Quasiparticle scattering interference in cuprate superconductors (2402.07122v2)

Abstract: The quasiparticle scattering interference (QSI) is intimately related to the nature of the quasiparticle and of its interplay with a variety of electronic orders and superconductivity. Here starting from the microscopic octet scattering model, the nature of QSI in cuprate superconductors is studied in the $T$-matrix approach. In particular, a new method of the inversion of matrix is developed to accurately derive the $T$-matrix for various kinds of impurities, and then the obtained $T$-matrix is employed to calculate the local density of states (LDOS).

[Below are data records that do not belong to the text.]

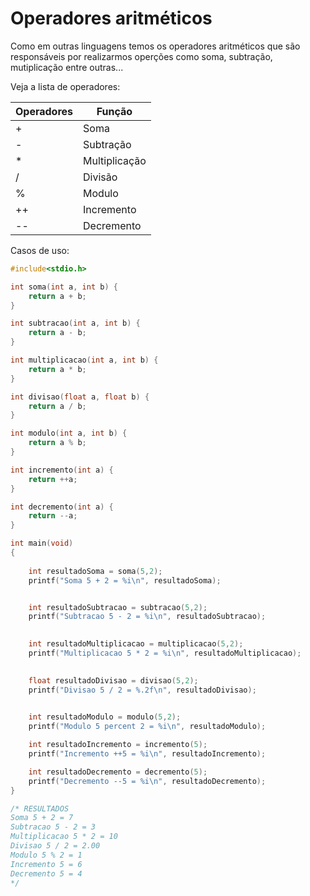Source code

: # Operadores aritméticos

Como em outras linguagens temos os operadores aritméticos que são responsáveis por realizarmos operções como soma, subtração, mutiplicação entre outras...

Veja a lista de operadores:

|Operadores|Função|
|-|-|
|+|Soma|
|-|Subtração|
|* |Multiplicação|
|/|Divisão|
|%|Modulo|
|++|Incremento|
|--|Decremento|

Casos de uso:
```c
#include<stdio.h>

int soma(int a, int b) {
    return a + b;
}

int subtracao(int a, int b) {
    return a - b;
}

int multiplicacao(int a, int b) {
    return a * b;
}

int divisao(float a, float b) {
    return a / b;
}

int modulo(int a, int b) {
    return a % b;
}

int incremento(int a) {
    return ++a;
}

int decremento(int a) {
    return --a;
}

int main(void)
{
   
    int resultadoSoma = soma(5,2);
    printf("Soma 5 + 2 = %i\n", resultadoSoma);


    int resultadoSubtracao = subtracao(5,2);
    printf("Subtracao 5 - 2 = %i\n", resultadoSubtracao);

    
    int resultadoMultiplicacao = multiplicacao(5,2);
    printf("Multiplicacao 5 * 2 = %i\n", resultadoMultiplicacao);

    
    float resultadoDivisao = divisao(5,2);
    printf("Divisao 5 / 2 = %.2f\n", resultadoDivisao);

    
    int resultadoModulo = modulo(5,2);
    printf("Modulo 5 percent 2 = %i\n", resultadoModulo);

    int resultadoIncremento = incremento(5);
    printf("Incremento ++5 = %i\n", resultadoIncremento);

    int resultadoDecremento = decremento(5);
    printf("Decremento --5 = %i\n", resultadoDecremento);
}

/* RESULTADOS
Soma 5 + 2 = 7
Subtracao 5 - 2 = 3
Multiplicacao 5 * 2 = 10
Divisao 5 / 2 = 2.00
Modulo 5 % 2 = 1
Incremento 5 = 6
Decremento 5 = 4
*/
```
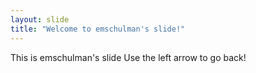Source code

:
```yaml
---
layout: slide
title: "Welcome to emschulman's slide!"
---
```

This is emschulman's slide
Use the left arrow to go back!
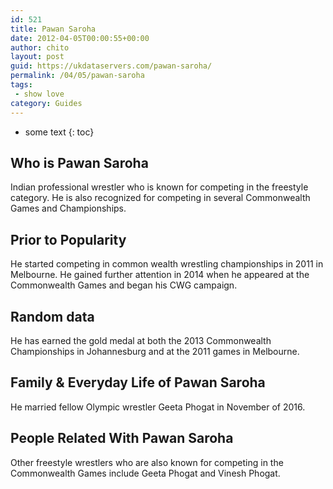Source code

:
 ```yaml
---
id: 521
title: Pawan Saroha
date: 2012-04-05T00:00:55+00:00
author: chito
layout: post
guid: https://ukdataservers.com/pawan-saroha/
permalink: /04/05/pawan-saroha
tags:
 - show love
category: Guides
---
```


* some text
{: toc}
          
          
## Who is  Pawan Saroha
                  
                  
                  
Indian professional wrestler who is known for competing in the freestyle category. He is also recognized for competing in several Commonwealth Games and Championships. 
                  
                
                
                
## Prior to Popularity 
                  
                  
                  
He started competing in common wealth wrestling championships in 2011 in Melbourne. He gained further attention in 2014 when he appeared at the Commonwealth Games and began his CWG campaign. 
                  
                
                
                
## Random data 
                  
                  
                  
He has earned the gold medal at both the 2013 Commonwealth Championships in Johannesburg and at the 2011 games in Melbourne. 
                  
                
                
                
## Family & Everyday Life of Pawan Saroha
                  
                  
                  
He married fellow Olympic wrestler Geeta Phogat in November of 2016. 
                  
                
                
                
## People Related With  Pawan Saroha
                  
                  
                  
Other freestyle wrestlers who are also known for competing in the Commonwealth Games include Geeta Phogat and Vinesh Phogat. 
                  
                
              
            
          
          
          
    
    
  
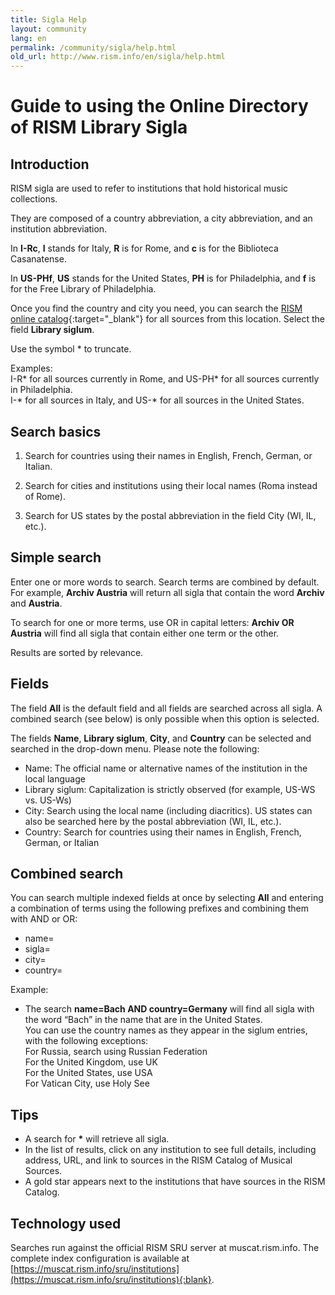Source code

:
 ```yaml
---
title: Sigla Help
layout: community
lang: en
permalink: /community/sigla/help.html
old_url: http://www.rism.info/en/sigla/help.html
---
```


# Guide to using the Online Directory of RISM Library Sigla

## Introduction

RISM sigla are used to refer to institutions that hold historical music collections.

They are composed of a country abbreviation, a city abbreviation, and an institution abbreviation.

In **I-Rc**, **I** stands for Italy, **R** is for Rome, and **c** is for the Biblioteca Casanatense.

In **US-PHf**, **US** stands for the United States, **PH** is for Philadelphia, and **f** is for the Free Library of Philadelphia.

Once you find the country and city you need, you can search the [RISM online catalog](https://opac.rism.info/index.php?id=4){:target="_blank"} for all sources from this location. Select the field **Library siglum**.

Use the symbol * to truncate.

Examples:\
I-R* for all sources currently in Rome, and US-PH* for all sources currently in Philadelphia.\
I-* for all sources in Italy, and US-* for all sources in the United States.

 
## Search basics

1. Search for countries using their names in English, French, German, or Italian.

2. Search for cities and institutions using their local names (Roma instead of Rome).

3. Search for US states by the postal abbreviation in the field City (WI, IL, etc.).

## Simple search

Enter one or more words to search. Search terms are combined by default. For example, **Archiv Austria** will return all sigla that contain the word **Archiv** and **Austria**.

To search for one or more terms, use OR in capital letters: **Archiv OR Austria** will find all sigla that contain either one term or the other. 

Results are sorted by relevance.

## Fields

The field **All** is the default field and all fields are searched across all sigla. A combined search (see below) is only possible when this option is selected.

The fields **Name**, **Library siglum**, **City**, and **Country** can be selected and searched in the drop-down menu. Please note the following:

* Name: The official name or alternative names of the institution in the local language  
* Library siglum: Capitalization is strictly observed (for example, US-WS vs. US-Ws)  
* City: Search using the local name (including diacritics). US states can also be searched here by the postal abbreviation (WI, IL, etc.).  
* Country: Search for countries using their names in English, French, German, or Italian  

## Combined search

You can search multiple indexed fields at once by selecting **All** and entering a combination of terms using the following prefixes and combining them with AND or OR:
* name=
* sigla=
* city=
* country=

Example:

* The search **name=Bach AND country=Germany** will find all sigla with the word “Bach” in the name that are in the United States.  
You can use the country names as they appear in the siglum entries, with the following exceptions:  
For Russia, search using Russian Federation  
For the United Kingdom, use UK  
For the United States, use USA  
For Vatican City, use Holy See  

 
## Tips

* A search for **\*** will retrieve all sigla.
* In the list of results, click on any institution to see full details, including address, URL, and link to sources in the RISM Catalog of Musical Sources.
* A gold star appears next to the institutions that have sources in the RISM Catalog.


## Technology used

Searches run against the official RISM SRU server at muscat.rism.info. The complete index configuration is available at [https://muscat.rism.info/sru/institutions](https://muscat.rism.info/sru/institutions){:blank}.


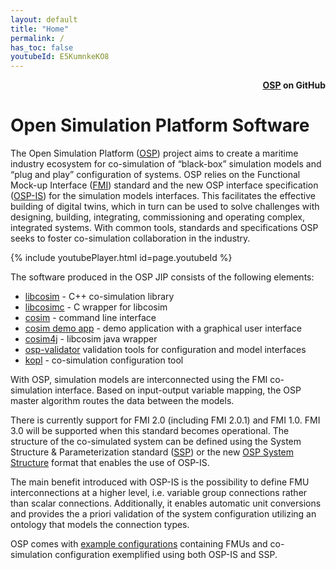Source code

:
 ```yaml
---
layout: default
title: "Home"
permalink: /
has_toc: false
youtubeId: E5KumnkeKO8
---
```


<div style="text-align: right">
    <b>
        <a href="https://github.com/open-simulation-platform">OSP</a> on GitHub
    </b>
</div>

# Open Simulation Platform Software
The Open Simulation Platform ([OSP](http://open-simulation-platform.com)) project aims to create a maritime industry 
ecosystem for co-simulation of “black-box” simulation models and “plug and play” configuration of systems. OSP relies 
on the Functional Mock-up Interface ([FMI](https://fmi-standard.org/)) standard and the new OSP interface specification 
([OSP-IS]()) for the simulation models interfaces. This facilitates the effective building of digital twins, which in 
turn can be used to solve challenges with designing, building, integrating, commissioning and operating complex, 
integrated systems. With common tools, standards and specifications OSP seeks to foster co-simulation 
collaboration in the industry.

{% include youtubePlayer.html id=page.youtubeId %}


The software produced in the OSP JIP consists of the following elements:
- [libcosim](./libcosim) - C++ co-simulation library
- [libcosimc](./libcosim) - C wrapper for libcosim
- [cosim](./cosim) - command line interface
- [cosim demo app](./cosim-demo-app/cosim-demo-app) - demo application with a graphical user interface
- [cosim4j](./cosim4j) - libcosim java wrapper
- [osp-validator](./model-interface-validator) validation tools for configuration and model interfaces
- [kopl](./kopl) - co-simulation configuration tool


With OSP, simulation models are interconnected using the FMI co-simulation interface. Based on input-output variable 
mapping, the OSP master algorithm routes the data between the models. 

There is currently support for FMI 2.0 (including FMI 2.0.1) and FMI 1.0. FMI 3.0 will be supported when this standard 
becomes operational. The structure of the co-simulated system can be defined using the System Structure & Parameterization 
standard ([SSP](https://ssp-standard.org/)) or the new [OSP System Structure](/libcosim/configuration) format that enables the use of OSP-IS. 

The main benefit introduced with OSP-IS is the possibility to define FMU interconnections at a higher level, i.e. variable 
group connections rather than scalar connections. Additionally, it enables automatic unit conversions and provides the a 
priori validation of the system configuration utilizing an ontology that models the connection types. 

OSP comes with [example configurations](/demo-cases) containing FMUs and co-simulation configuration exemplified using both OSP-IS and 
SSP.
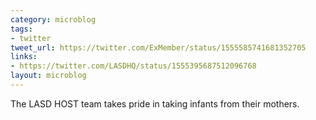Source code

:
 ```yaml
---
category: microblog
tags:
- twitter
tweet_url: https://twitter.com/ExMember/status/1555585741681352705
links:
- https://twitter.com/LASDHQ/status/1555395687512096768
layout: microblog
---
```

The LASD HOST team takes pride in taking infants from their mothers.
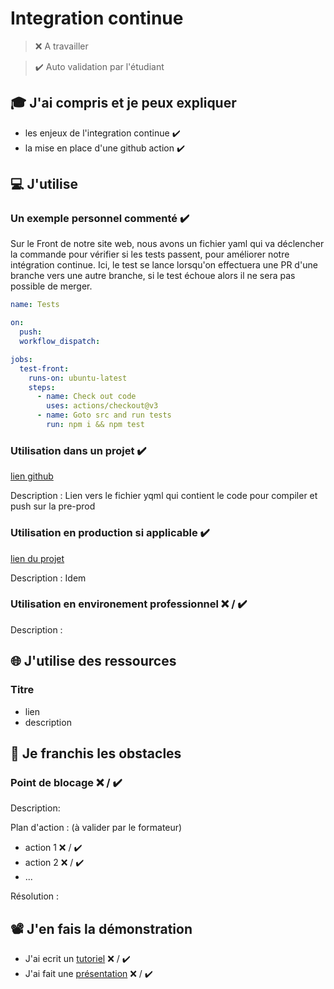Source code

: # Integration continue

> ❌ A travailler

> ✔️ Auto validation par l'étudiant

## 🎓 J'ai compris et je peux expliquer

- les enjeux de l'integration continue ✔️
- la mise en place d'une github action ✔️

## 💻 J'utilise

### Un exemple personnel commenté ✔️

Sur le Front de notre site web, nous avons un fichier yaml qui va déclencher la commande pour vérifier si les tests passent, pour améliorer notre intégration continue.
Ici, le test se lance lorsqu'on effectuera une PR d'une branche vers une autre branche, si le test échoue alors il ne sera pas possible de merger.
```yml
name: Tests

on:
  push:
  workflow_dispatch:

jobs:
  test-front:
    runs-on: ubuntu-latest
    steps:
      - name: Check out code
        uses: actions/checkout@v3
      - name: Goto src and run tests
        run: npm i && npm test
```


### Utilisation dans un projet ✔️

[lien github](https://github.com/WildCodeSchool/2209-wns-hamilton-flashupload-back/blob/staging/.github/workflows/docker_push_staging.yml)

Description : Lien vers le fichier yqml qui contient le code pour compiler et push sur la pre-prod

### Utilisation en production si applicable ✔️

[lien du projet](https://github.com/WildCodeSchool/2209-wns-hamilton-flashupload-back/blob/staging/.github/workflows/docker_push_staging.yml)

Description : Idem

### Utilisation en environement professionnel ❌ / ✔️

Description :

## 🌐 J'utilise des ressources

### Titre

- lien
- description

## 🚧 Je franchis les obstacles

### Point de blocage ❌ / ✔️

Description:

Plan d'action : (à valider par le formateur)

- action 1 ❌ / ✔️
- action 2 ❌ / ✔️
- ...

Résolution :

## 📽️ J'en fais la démonstration

- J'ai ecrit un [tutoriel](...) ❌ / ✔️
- J'ai fait une [présentation](...) ❌ / ✔️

It is shown that the overall features of the LDOS modulation can be described qualitatively by taking into account the quasiparticle scattering from a single impurity on the kinetic-energy-driven homogeneous superconducting-state, where the QSI scattering wave vectors ${\bf q}_{i}$ and the related QSI peak dispersions are internally consistent within the octet scattering model. However, the pronounced QSI peaks in the momentum-space LDOS modulation pattern for a single impurity are smeared heavily in the case for multiple impurities, and then the momentum-space LDOS modulation for multiple impurities exhibits a speckle pattern. Moreover, the momentum-space LDOS modulation for Gaussian-random-distribution of on-site impurity at a relatively large deviation displays a similar behavior of the LDOS modulation for multiple impurities. The theory also indicates that the impurity weight linearly increases with the increase of the impurity-scattering strength for the weak scattering strength and tends to saturate in the strong scattering strength, while it decreases with the increase of the impurity-scattering screening length for the short screening-length and saturates in the long screening-length.